▶ [TASK GOAL]:
Copy the lines below that contain "Setup".

▶ [Collected data]:
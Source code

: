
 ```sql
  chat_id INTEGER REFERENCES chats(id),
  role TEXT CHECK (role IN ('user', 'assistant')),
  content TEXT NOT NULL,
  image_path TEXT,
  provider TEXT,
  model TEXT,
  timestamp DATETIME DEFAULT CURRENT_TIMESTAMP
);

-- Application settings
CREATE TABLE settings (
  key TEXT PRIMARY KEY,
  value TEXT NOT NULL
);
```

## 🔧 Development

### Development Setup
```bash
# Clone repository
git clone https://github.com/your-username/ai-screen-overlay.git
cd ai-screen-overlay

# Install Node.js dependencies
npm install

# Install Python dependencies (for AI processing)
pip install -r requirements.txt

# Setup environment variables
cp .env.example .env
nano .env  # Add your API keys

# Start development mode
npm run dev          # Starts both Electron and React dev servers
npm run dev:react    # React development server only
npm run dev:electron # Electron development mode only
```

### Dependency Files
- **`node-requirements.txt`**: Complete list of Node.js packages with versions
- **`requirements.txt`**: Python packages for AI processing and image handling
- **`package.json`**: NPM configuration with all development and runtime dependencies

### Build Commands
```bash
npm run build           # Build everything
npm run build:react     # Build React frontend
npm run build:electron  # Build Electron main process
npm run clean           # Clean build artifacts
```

▶ [OUTPUT OF THE EXERCISE]:
### Development Setup
# Setup environment variables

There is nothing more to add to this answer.